Friday, February 1, 2008

Breaking news - more on peace talks progress 2/1/2008

Kenya's parties agree to stop violence

Fri 1 Feb 2008, 19:01 GMT
By Duncan Miriri

NAIROBI (Reuters) - Kenya's feuding parties agreed on Friday to a framework for talks to resolve a violent political crisis, in which some 850 people have died, within 15 days, former U.N. Secretary General Kofi Annan said.

The two sides, at odds since a Dec. 27 election returned President Mwai Kibaki to power in a vote opposition challenger Raila Odinga says he rigged, said they had agreed only a skeleton model for talks but hoped to make progress quickly.

Annan said they would discuss stopping ethnically motivated killings, how to deliver humanitarian aid to the affected and how to resolve the immediate political crisis before tackling a longer term solution, which could take a year.

"The first is to take immediate action to stop the violence," Annan, who is heading the mediation, told reporters.

"But more importantly, the parties agreed that the first three items could be handled and resolved within 7 to 15 days."

Talks are to resume on Monday. Senior opposition official Musalia Mudavadi said they two sides agreed to urge supporters to end the violence, in which rival tribes are locked into a cycle of killings and lootings.

"We ... agreed on the agenda items ... We have made substantial progress on the first agenda item ... We are calling on the public to disband any illegal militia," he said.

Kenya's Justice Minister Martha Karua agreed and said steps would be taken to protect life and property after post-poll protests descended into bloodshed.

Annan's announcement followed a visit by his successor, U.N. chief Ban Ki-moon, to give clout to diplomatic efforts.

Ban met negotiating teams for Kibaki and Odinga trying to reach a deal to end the crisis in what had been one of the continent's more stable nations and strongest economies.

"What is important at this time is to maintain peace and security," he told reporters. "The killing must stop."

But even as he spoke, violence continued in flashpoints all over western Kenya.

"I saw around 20 torched houses including shops and two policemen with arrow wounds," said a local journalist who had visited the area and did not want to be named.

"At least 10 people have died from both sides."

Leaders at an African Union summit in Ethiopia want urgent action.
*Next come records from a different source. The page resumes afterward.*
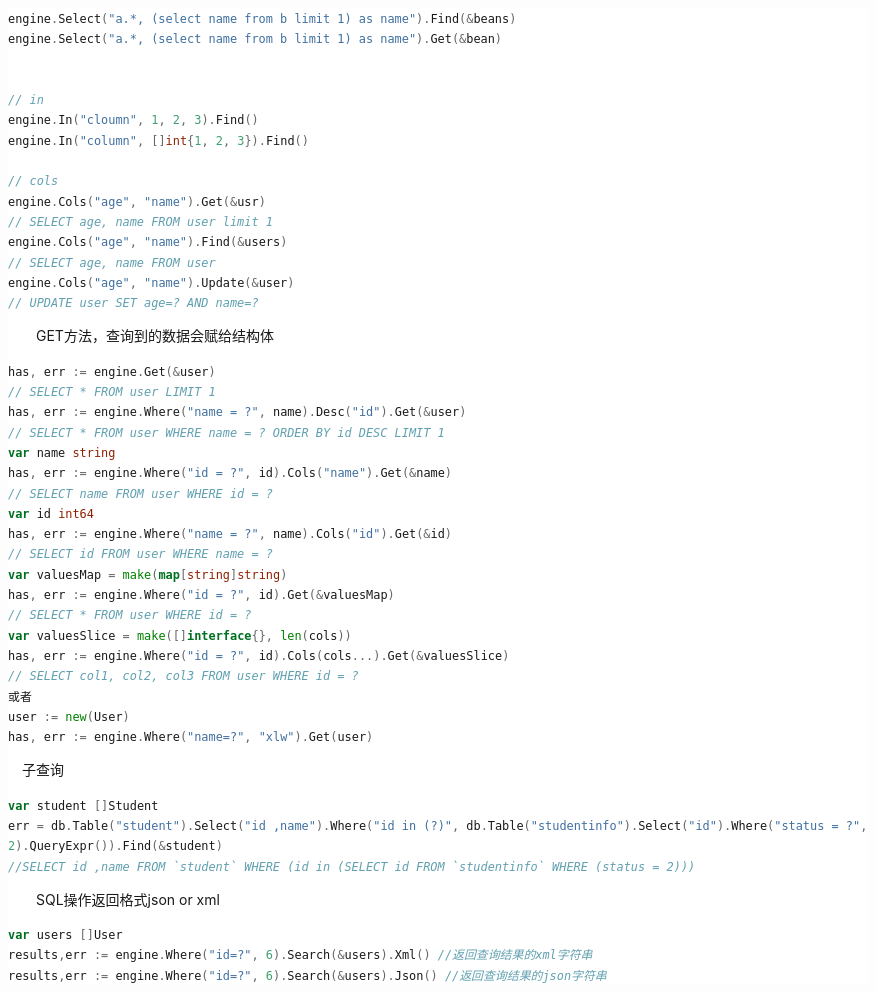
 ```go
engine.Select("a.*, (select name from b limit 1) as name").Find(&beans)
engine.Select("a.*, (select name from b limit 1) as name").Get(&bean)
 
 
// in
engine.In("cloumn", 1, 2, 3).Find()
engine.In("column", []int{1, 2, 3}).Find()
 
// cols
engine.Cols("age", "name").Get(&usr)
// SELECT age, name FROM user limit 1
engine.Cols("age", "name").Find(&users)
// SELECT age, name FROM user
engine.Cols("age", "name").Update(&user)
// UPDATE user SET age=? AND name=?
```

　　GET方法，查询到的数据会赋给结构体

```go
has, err := engine.Get(&user)
// SELECT * FROM user LIMIT 1
has, err := engine.Where("name = ?", name).Desc("id").Get(&user)
// SELECT * FROM user WHERE name = ? ORDER BY id DESC LIMIT 1
var name string
has, err := engine.Where("id = ?", id).Cols("name").Get(&name)
// SELECT name FROM user WHERE id = ?
var id int64
has, err := engine.Where("name = ?", name).Cols("id").Get(&id)
// SELECT id FROM user WHERE name = ?
var valuesMap = make(map[string]string)
has, err := engine.Where("id = ?", id).Get(&valuesMap)
// SELECT * FROM user WHERE id = ?
var valuesSlice = make([]interface{}, len(cols))
has, err := engine.Where("id = ?", id).Cols(cols...).Get(&valuesSlice)
// SELECT col1, col2, col3 FROM user WHERE id = ?
或者
user := new(User)
has, err := engine.Where("name=?", "xlw").Get(user)
```

　子查询

```go
var student []Student
err = db.Table("student").Select("id ,name").Where("id in (?)", db.Table("studentinfo").Select("id").Where("status = ?", 2).QueryExpr()).Find(&student)
//SELECT id ,name FROM `student` WHERE (id in (SELECT id FROM `studentinfo` WHERE (status = 2)))
```

　　SQL操作返回格式json or xml

```go
var users []User
results,err := engine.Where("id=?", 6).Search(&users).Xml() //返回查询结果的xml字符串
results,err := engine.Where("id=?", 6).Search(&users).Json() //返回查询结果的json字符串
```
Ban flew in from there for a one-day visit to Kenya.

"You have lost already too much in terms of national image, economic interest," he said.
More than 300,000 Kenyans are living as refugees.

Kibaki says he is Kenya's elected leader but international observers said the count was so chaotic it was impossible to tell who won.

At a meeting of an east African regional grouping, Kibaki made provocative statement accusing his rivals of instigating the bloodshed and telling them again to challenge his disputed re-election in court.

"Regrettably, although the election results reflected the will of the majority of Kenyans, the leaders in the opposition instigated a campaign of civil unrest," he said.

Odinga says he would not get a fair hearing in court because the judiciary is biased toward Kibaki, although the opposition has challenged legislative elections in the courts.

The unrest has taken the lid off decades-old divisions between tribal groupings over land, wealth and power, dating from British colonial rule and stoked by Kenyan politicians during 44 years of independence.

The United States and European countries have pledged their support for Annan's mediation efforts. Donors have said aid programmes to Kenya are under review.

Fresh protests, in which witnesses said at least two people were killed, broke out on Thursday after a police officer in the Rift Valley town of Eldoret shot dead an opposition legislator.

He was the second killed in a week.

The officer who fatally shot the legislator and also a female police officer with him, appeared in court on Friday.

Police have said they are treating the killing as a "crime of passion", but Odinga again called it a politically-motivated assassination when he viewed the legislator's body at a Nairobi mortuary on Friday.

Soldiers fired into the air to disperse angry mobs in Eldoret after the shooting killing. Hospital sources said at least 20 people were wounded in the fighting.